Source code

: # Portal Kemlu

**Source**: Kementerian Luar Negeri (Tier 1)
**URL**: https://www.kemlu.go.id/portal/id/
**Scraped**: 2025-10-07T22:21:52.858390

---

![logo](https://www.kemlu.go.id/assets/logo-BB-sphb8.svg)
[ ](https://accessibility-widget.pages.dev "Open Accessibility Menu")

· · · · · · ·

Could the data above be set down exactly, in full?

Source code

: # Portal Kemlu

**Source**: Kementerian Luar Negeri (Tier 1)
**URL**: https://www.kemlu.go.id/portal/id/
**Scraped**: 2025-10-07T22:21:52.858390

---

![logo](https://www.kemlu.go.id/assets/logo-BB-sphb8.svg)
[ ](https://accessibility-widget.pages.dev "Open Accessibility Menu")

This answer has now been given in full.